'Pessoas morrem de calor': Como cidades pelo mundo têm combatido o problema
Em 15 de dezembro de 2022, os termômetros da cidade de Santiago, capital do Chile, atingiram 36,7 ºC, a terceira temperatura mais alta já registrada para aquele mês desde 1911. A marca foi também a segunda maior registrada na cidade durante o mês de dezembro nos últimos 50 anos, e se deu durante uma onda de dez dias de calor extremo.
Santiago não é a única cidade onde fenômenos de calor intenso vêm acontecendo. Entre 2010 e 2019, segundo relatório da ONU (Organização das Nações Unidas), o mundo teve 38 ondas de calor que levaram à morte mais de 70 mil pessoas.
Para mitigar os efeitos do calor extremo sobre os cidadãos, prefeituras e governos regionais de cidades como Miami (Estados Unidos), Freetown (Serra Leoa), Atenas (Grécia), Monterrey (México) e Santiago apostaram na criação de um cargo específico para tratar do assunto: são os Chief Heat Officers, ou "secretários de calor", em tradução livre.
Juntos, esses municípios fazem parte de uma aliança de cidades líderes contra o calor extremo, organizada e apoiada por iniciativas internacionais do terceiro setor.
"Não é apenas uma expressão: no mundo, as pessoas morrem de calor", afirma Cristina Huidobro, secretária de calor da capital chilena desde março de 2022.
Segundo ela, o calor extremo mata mais gente em todo o mundo do que os demais impactos das mudanças climáticas juntos. É um problema real, de grande escala e impacto.

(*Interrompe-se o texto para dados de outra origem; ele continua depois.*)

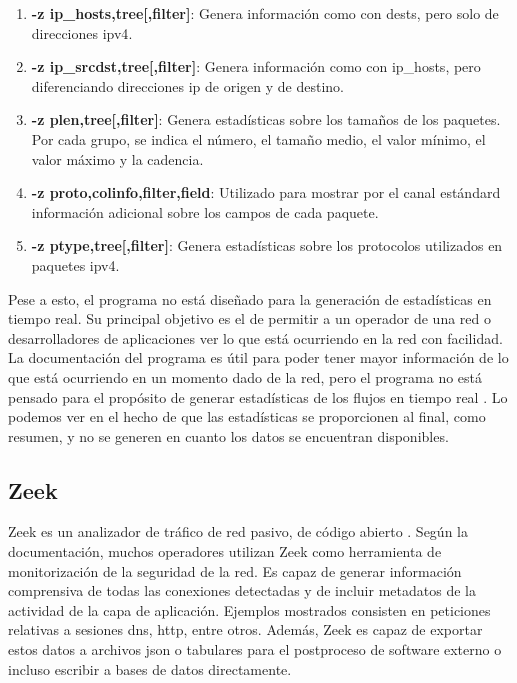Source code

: \begin{enumerate}
    \item \textbf{-z ip\_hosts,tree[,filter]}: Genera información como con dests, pero solo de direcciones \acrshort{ipv4}.
    \item \textbf{-z ip\_srcdst,tree[,filter]}: Genera información como con ip\_hosts, pero diferenciando direcciones \acrshort{ip} de origen y de destino.
    \item \textbf{-z plen,tree[,filter]}: Genera estadísticas sobre los tamaños de los paquetes. Por cada grupo, se indica el número, el tamaño medio, el valor mínimo, el valor máximo y la cadencia.
    \item \textbf{-z proto,colinfo,filter,field}: Utilizado para mostrar por el canal estándard información adicional sobre los campos de cada paquete.
    \item \textbf{-z ptype,tree[,filter]}: Genera estadísticas sobre los protocolos utilizados en paquetes \acrshort{ipv4}.
\end{enumerate}

Pese a esto, el programa no está diseñado para la generación de estadísticas en tiempo real. Su principal objetivo es el de permitir a un operador de una red o desarrolladores de aplicaciones ver lo que está ocurriendo en la red con facilidad. La documentación del programa es útil para poder tener mayor información de lo que está ocurriendo en un momento dado de la red, pero el programa no está pensado para el propósito de generar estadísticas de los flujos en tiempo real \cite{wiresharkrealtimestats}. Lo podemos ver en el hecho de que las estadísticas se proporcionen al final, como resumen, y no se generen en cuanto los datos se encuentran disponibles.

\subsection{Zeek}

Zeek es un analizador de tráfico de red pasivo, de código abierto \cite{zeek_documentation}. Según la documentación, muchos operadores utilizan Zeek como herramienta de monitorización de la seguridad de la red. Es capaz de generar información comprensiva de todas las conexiones detectadas y de incluir metadatos de la actividad de la capa de aplicación. Ejemplos mostrados consisten en peticiones relativas a sesiones \acrshort{dns}, \acrshort{http}, entre otros. Además, Zeek es capaz de exportar estos datos a archivos \acrshort{json} o tabulares para el postproceso de software externo o incluso escribir a bases de datos directamente.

O que faz um secretário do calor?
Responsáveis por unificar as políticas municipais contra o calor extremo, os secretários são encarregados tanto por acelerar os esforços já existentes no combate ao problema como por estudar, desenhar e criar novas medidas de proteção da população.
Em Santiago, segundo Cristina Huidobro, as ações se dividem em três principais frentes.
Uma delas é a criação de um protocolo com três tipos de alerta, segundo o prognóstico de temperatura: verde ou preventivo para temperaturas acima de 33 ºC, amarelo a partir de 34 ºC e vermelho a partir de 35 ºC.
Colocado em prática pela primeira vez em dezembro do ano passado, o protocolo prevê uma série de recomendações que envolvem uma segunda frente de trabalho na capital chilena: a comunicação e a sensibilização aos riscos ligados ao calor extremo.
Parte dessa agenda está relacionada, por exemplo, ao diálogo com empregadores e serviços públicos para que atividades ao ar livre sejam evitadas nas horas de maior calor do dia.
"São medidas que, obviamente, não vão evitar que aconteçam ondas de calor. É um caminho para manter as pessoas protegidas", afirma a secretária chilena.
Sombra e água fresca
Outras recomendações vão no mesmo sentido, como: beber água; usar boné ou chapéu, óculos de sol e roupas leves; tomar duchas de água fria; e evitar a exposição ao sol, ou usar protetor solar caso a exposição seja necessária.
"Diferentemente de outros impactos das mudanças climáticas e de outros desastres de nível global, que são muito mais difíceis de prever e mitigar, qualquer pessoa que beba água, procure sombra e descanse deveria ficar bem", diz.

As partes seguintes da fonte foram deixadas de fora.